● **DIRECTIONS**: Your task is to retype the listing word for word.

● **MATERIAL FOR THIS TASK**:

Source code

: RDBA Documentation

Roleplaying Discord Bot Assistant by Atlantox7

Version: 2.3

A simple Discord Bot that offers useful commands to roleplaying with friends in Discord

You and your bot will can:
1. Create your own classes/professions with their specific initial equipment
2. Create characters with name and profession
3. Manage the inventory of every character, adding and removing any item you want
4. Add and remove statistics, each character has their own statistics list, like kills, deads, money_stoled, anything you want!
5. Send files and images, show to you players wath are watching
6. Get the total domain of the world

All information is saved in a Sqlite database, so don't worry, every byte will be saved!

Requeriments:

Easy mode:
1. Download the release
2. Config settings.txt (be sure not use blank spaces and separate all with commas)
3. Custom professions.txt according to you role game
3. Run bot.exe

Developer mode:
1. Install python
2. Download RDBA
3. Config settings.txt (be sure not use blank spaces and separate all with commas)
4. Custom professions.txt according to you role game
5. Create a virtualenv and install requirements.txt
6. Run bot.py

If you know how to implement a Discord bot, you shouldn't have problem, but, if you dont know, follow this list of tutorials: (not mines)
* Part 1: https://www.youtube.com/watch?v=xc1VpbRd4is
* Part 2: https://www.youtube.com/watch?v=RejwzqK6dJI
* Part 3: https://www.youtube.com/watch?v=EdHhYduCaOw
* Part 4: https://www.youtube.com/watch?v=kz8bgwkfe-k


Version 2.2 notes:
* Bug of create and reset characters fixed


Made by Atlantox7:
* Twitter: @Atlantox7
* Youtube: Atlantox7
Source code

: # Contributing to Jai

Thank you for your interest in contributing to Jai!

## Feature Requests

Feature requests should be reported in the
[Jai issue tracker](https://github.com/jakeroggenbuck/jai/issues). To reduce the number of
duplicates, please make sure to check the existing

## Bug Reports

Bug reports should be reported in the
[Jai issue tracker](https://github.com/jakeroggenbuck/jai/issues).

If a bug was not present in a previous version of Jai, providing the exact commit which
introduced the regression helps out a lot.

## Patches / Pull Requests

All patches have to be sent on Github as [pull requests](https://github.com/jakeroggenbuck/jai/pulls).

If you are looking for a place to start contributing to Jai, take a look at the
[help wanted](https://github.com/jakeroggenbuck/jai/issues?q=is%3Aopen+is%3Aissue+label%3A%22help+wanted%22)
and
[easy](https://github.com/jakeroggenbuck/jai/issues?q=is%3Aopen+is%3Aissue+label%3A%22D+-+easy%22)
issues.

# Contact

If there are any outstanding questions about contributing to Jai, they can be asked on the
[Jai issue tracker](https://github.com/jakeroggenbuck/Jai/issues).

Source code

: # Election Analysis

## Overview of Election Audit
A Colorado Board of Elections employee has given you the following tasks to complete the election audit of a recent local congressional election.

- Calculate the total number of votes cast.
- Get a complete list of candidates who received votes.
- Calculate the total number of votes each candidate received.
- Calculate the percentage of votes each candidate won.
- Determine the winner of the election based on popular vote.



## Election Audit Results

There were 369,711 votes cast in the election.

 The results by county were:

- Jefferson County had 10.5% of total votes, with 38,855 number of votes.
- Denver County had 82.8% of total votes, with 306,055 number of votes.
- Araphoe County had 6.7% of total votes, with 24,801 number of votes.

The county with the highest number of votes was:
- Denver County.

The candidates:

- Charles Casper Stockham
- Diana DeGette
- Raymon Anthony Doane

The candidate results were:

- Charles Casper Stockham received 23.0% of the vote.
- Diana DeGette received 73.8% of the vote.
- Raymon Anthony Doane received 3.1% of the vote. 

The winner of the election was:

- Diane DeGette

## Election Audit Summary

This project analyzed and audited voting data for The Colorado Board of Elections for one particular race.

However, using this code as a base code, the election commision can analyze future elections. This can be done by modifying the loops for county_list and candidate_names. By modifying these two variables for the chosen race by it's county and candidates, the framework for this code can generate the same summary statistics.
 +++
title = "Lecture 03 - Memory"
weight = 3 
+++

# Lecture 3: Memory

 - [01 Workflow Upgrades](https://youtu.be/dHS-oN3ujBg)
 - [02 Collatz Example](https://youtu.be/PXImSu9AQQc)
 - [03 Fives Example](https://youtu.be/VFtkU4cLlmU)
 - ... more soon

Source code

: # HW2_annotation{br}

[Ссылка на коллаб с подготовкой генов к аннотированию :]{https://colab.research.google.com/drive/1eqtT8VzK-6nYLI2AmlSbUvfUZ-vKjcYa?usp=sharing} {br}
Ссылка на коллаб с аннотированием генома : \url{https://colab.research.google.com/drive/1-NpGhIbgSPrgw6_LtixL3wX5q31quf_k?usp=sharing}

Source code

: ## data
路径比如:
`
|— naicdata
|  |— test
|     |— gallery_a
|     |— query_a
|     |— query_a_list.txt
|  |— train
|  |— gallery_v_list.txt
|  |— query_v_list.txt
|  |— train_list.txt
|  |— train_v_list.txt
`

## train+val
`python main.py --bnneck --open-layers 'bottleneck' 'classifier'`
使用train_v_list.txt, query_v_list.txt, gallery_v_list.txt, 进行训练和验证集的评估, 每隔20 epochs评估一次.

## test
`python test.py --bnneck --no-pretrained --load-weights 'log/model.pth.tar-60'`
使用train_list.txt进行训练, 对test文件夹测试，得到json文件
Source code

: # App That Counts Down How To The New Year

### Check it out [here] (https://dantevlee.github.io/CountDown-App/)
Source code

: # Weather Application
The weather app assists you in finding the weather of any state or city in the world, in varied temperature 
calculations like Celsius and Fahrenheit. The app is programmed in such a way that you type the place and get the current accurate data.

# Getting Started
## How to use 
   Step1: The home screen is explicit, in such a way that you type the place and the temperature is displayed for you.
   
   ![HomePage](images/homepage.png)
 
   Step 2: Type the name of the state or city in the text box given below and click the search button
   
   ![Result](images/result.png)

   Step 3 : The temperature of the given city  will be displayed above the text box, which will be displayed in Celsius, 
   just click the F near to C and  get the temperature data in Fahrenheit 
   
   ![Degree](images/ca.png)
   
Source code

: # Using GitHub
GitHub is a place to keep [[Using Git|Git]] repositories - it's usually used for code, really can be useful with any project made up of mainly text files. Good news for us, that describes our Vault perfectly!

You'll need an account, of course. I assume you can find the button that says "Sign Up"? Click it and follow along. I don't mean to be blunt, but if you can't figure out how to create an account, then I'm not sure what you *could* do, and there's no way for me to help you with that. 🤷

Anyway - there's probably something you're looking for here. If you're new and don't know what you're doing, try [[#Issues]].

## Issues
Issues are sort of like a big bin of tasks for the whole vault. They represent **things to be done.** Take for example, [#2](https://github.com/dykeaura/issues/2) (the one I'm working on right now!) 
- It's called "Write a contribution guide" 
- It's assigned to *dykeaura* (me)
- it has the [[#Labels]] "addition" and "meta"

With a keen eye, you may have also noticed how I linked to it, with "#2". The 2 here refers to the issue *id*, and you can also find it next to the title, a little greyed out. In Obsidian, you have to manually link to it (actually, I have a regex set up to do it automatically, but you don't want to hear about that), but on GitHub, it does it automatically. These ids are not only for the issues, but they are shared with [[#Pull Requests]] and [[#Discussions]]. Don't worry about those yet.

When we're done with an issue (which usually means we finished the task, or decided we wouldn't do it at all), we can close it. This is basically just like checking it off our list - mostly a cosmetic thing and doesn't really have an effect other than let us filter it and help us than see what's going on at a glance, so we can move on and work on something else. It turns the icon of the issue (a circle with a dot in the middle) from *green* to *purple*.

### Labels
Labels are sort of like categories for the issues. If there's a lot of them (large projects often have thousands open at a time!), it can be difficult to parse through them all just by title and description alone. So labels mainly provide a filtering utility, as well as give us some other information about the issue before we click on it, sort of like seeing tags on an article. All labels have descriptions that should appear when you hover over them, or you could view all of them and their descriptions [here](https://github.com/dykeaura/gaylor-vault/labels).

● **ANSWER FOR THE TASK**:
Source code

: RDBA Documentation

Roleplaying Discord Bot Assistant by Atlantox7

Version: 2.3

A simple Discord Bot that offers useful commands to roleplaying with friends in Discord

You and your bot will can:
1. Create your own classes/professions with their specific initial equipment
2. Create characters with name and profession
3. Manage the inventory of every character, adding and removing any item you want
4. Add and remove statistics, each character has their own statistics list, like kills, deads, money_stoled, anything you want!
5. Send files and images, show to you players wath are watching
6. Get the total domain of the world

All information is saved in a Sqlite database, so don't worry, every byte will be saved!

Requeriments:

Easy mode:
1. Download the release
2. Config settings.txt (be sure not use blank spaces and separate all with commas)
3. Custom professions.txt according to you role game
3. Run bot.exe

Developer mode:
1. Install python
2. Download RDBA
3. Config settings.txt (be sure not use blank spaces and separate all with commas)
4. Custom professions.txt according to you role game
5. Create a virtualenv and install requirements.txt
6. Run bot.py

If you know how to implement a Discord bot, you shouldn't have problem, but, if you dont know, follow this list of tutorials: (not mines)
* Part 1: https://www.youtube.com/watch?v=xc1VpbRd4is
* Part 2: https://www.youtube.com/watch?v=RejwzqK6dJI
* Part 3: https://www.youtube.com/watch?v=EdHhYduCaOw
* Part 4: https://www.youtube.com/watch?v=kz8bgwkfe-k


Version 2.2 notes:
* Bug of create and reset characters fixed


Made by Atlantox7:
* Twitter: @Atlantox7
* Youtube: Atlantox7
Source code

: # Contributing to Jai

Thank you for your interest in contributing to Jai!

## Feature Requests

Feature requests should be reported in the
[Jai issue tracker](https://github.com/jakeroggenbuck/jai/issues). To reduce the number of
duplicates, please make sure to check the existing

## Bug Reports

Bug reports should be reported in the
[Jai issue tracker](https://github.com/jakeroggenbuck/jai/issues).

If a bug was not present in a previous version of Jai, providing the exact commit which
introduced the regression helps out a lot.

## Patches / Pull Requests

All patches have to be sent on Github as [pull requests](https://github.com/jakeroggenbuck/jai/pulls).

If you are looking for a place to start contributing to Jai, take a look at the
[help wanted](https://github.com/jakeroggenbuck/jai/issues?q=is%3Aopen+is%3Aissue+label%3A%22help+wanted%22)
and
[easy](https://github.com/jakeroggenbuck/jai/issues?q=is%3Aopen+is%3Aissue+label%3A%22D+-+easy%22)
issues.

# Contact

If there are any outstanding questions about contributing to Jai, they can be asked on the
[Jai issue tracker](https://github.com/jakeroggenbuck/Jai/issues).

Source code

: # Election Analysis

## Overview of Election Audit
A Colorado Board of Elections employee has given you the following tasks to complete the election audit of a recent local congressional election.

- Calculate the total number of votes cast.
- Get a complete list of candidates who received votes.
- Calculate the total number of votes each candidate received.
- Calculate the percentage of votes each candidate won.
- Determine the winner of the election based on popular vote.



## Election Audit Results

There were 369,711 votes cast in the election.

 The results by county were:

- Jefferson County had 10.5% of total votes, with 38,855 number of votes.
- Denver County had 82.8% of total votes, with 306,055 number of votes.
- Araphoe County had 6.7% of total votes, with 24,801 number of votes.

The county with the highest number of votes was:
- Denver County.

The candidates:

- Charles Casper Stockham
- Diana DeGette
- Raymon Anthony Doane

The candidate results were:

- Charles Casper Stockham received 23.0% of the vote.
- Diana DeGette received 73.8% of the vote.
- Raymon Anthony Doane received 3.1% of the vote. 

The winner of the election was:

- Diane DeGette

## Election Audit Summary

This project analyzed and audited voting data for The Colorado Board of Elections for one particular race.

However, using this code as a base code, the election commision can analyze future elections. This can be done by modifying the loops for county_list and candidate_names. By modifying these two variables for the chosen race by it's county and candidates, the framework for this code can generate the same summary statistics.
 +++
title = "Lecture 03 - Memory"
weight = 3 
+++

# Lecture 3: Memory

 - [01 Workflow Upgrades](https://youtu.be/dHS-oN3ujBg)
 - [02 Collatz Example](https://youtu.be/PXImSu9AQQc)
 - [03 Fives Example](https://youtu.be/VFtkU4cLlmU)
 - ... more soon

Source code

: # HW2_annotation{br}

[Ссылка на коллаб с подготовкой генов к аннотированию :]{https://colab.research.google.com/drive/1eqtT8VzK-6nYLI2AmlSbUvfUZ-vKjcYa?usp=sharing} {br}
Ссылка на коллаб с аннотированием генома : \url{https://colab.research.google.com/drive/1-NpGhIbgSPrgw6_LtixL3wX5q31quf_k?usp=sharing}

Source code

: ## data
路径比如:
`
|— naicdata
|  |— test
|     |— gallery_a
|     |— query_a
|     |— query_a_list.txt
|  |— train
|  |— gallery_v_list.txt
|  |— query_v_list.txt
|  |— train_list.txt
|  |— train_v_list.txt
`

## train+val
`python main.py --bnneck --open-layers 'bottleneck' 'classifier'`
使用train_v_list.txt, query_v_list.txt, gallery_v_list.txt, 进行训练和验证集的评估, 每隔20 epochs评估一次.

## test
`python test.py --bnneck --no-pretrained --load-weights 'log/model.pth.tar-60'`
使用train_list.txt进行训练, 对test文件夹测试，得到json文件
Source code

: # App That Counts Down How To The New Year

### Check it out [here] (https://dantevlee.github.io/CountDown-App/)
Source code

: # Weather Application
The weather app assists you in finding the weather of any state or city in the world, in varied temperature 
calculations like Celsius and Fahrenheit. The app is programmed in such a way that you type the place and get the current accurate data.

# Getting Started
## How to use 
   Step1: The home screen is explicit, in such a way that you type the place and the temperature is displayed for you.
   
   ![HomePage](images/homepage.png)
 
   Step 2: Type the name of the state or city in the text box given below and click the search button
   
   ![Result](images/result.png)

   Step 3 : The temperature of the given city  will be displayed above the text box, which will be displayed in Celsius, 
   just click the F near to C and  get the temperature data in Fahrenheit 
   
   ![Degree](images/ca.png)
   
Source code

: # Using GitHub
GitHub is a place to keep [[Using Git|Git]] repositories - it's usually used for code, really can be useful with any project made up of mainly text files. Good news for us, that describes our Vault perfectly!

You'll need an account, of course. I assume you can find the button that says "Sign Up"? Click it and follow along. I don't mean to be blunt, but if you can't figure out how to create an account, then I'm not sure what you *could* do, and there's no way for me to help you with that. 🤷

Anyway - there's probably something you're looking for here. If you're new and don't know what you're doing, try [[#Issues]].

## Issues
Issues are sort of like a big bin of tasks for the whole vault. They represent **things to be done.** Take for example, [#2](https://github.com/dykeaura/issues/2) (the one I'm working on right now!) 
- It's called "Write a contribution guide" 
- It's assigned to *dykeaura* (me)
- it has the [[#Labels]] "addition" and "meta"

With a keen eye, you may have also noticed how I linked to it, with "#2". The 2 here refers to the issue *id*, and you can also find it next to the title, a little greyed out. In Obsidian, you have to manually link to it (actually, I have a regex set up to do it automatically, but you don't want to hear about that), but on GitHub, it does it automatically. These ids are not only for the issues, but they are shared with [[#Pull Requests]] and [[#Discussions]]. Don't worry about those yet.

When we're done with an issue (which usually means we finished the task, or decided we wouldn't do it at all), we can close it. This is basically just like checking it off our list - mostly a cosmetic thing and doesn't really have an effect other than let us filter it and help us than see what's going on at a glance, so we can move on and work on something else. It turns the icon of the issue (a circle with a dot in the middle) from *green* to *purple*.

### Labels
Labels are sort of like categories for the issues. If there's a lot of them (large projects often have thousands open at a time!), it can be difficult to parse through them all just by title and description alone. So labels mainly provide a filtering utility, as well as give us some other information about the issue before we click on it, sort of like seeing tags on an article. All labels have descriptions that should appear when you hover over them, or you could view all of them and their descriptions [here](https://github.com/dykeaura/gaylor-vault/labels).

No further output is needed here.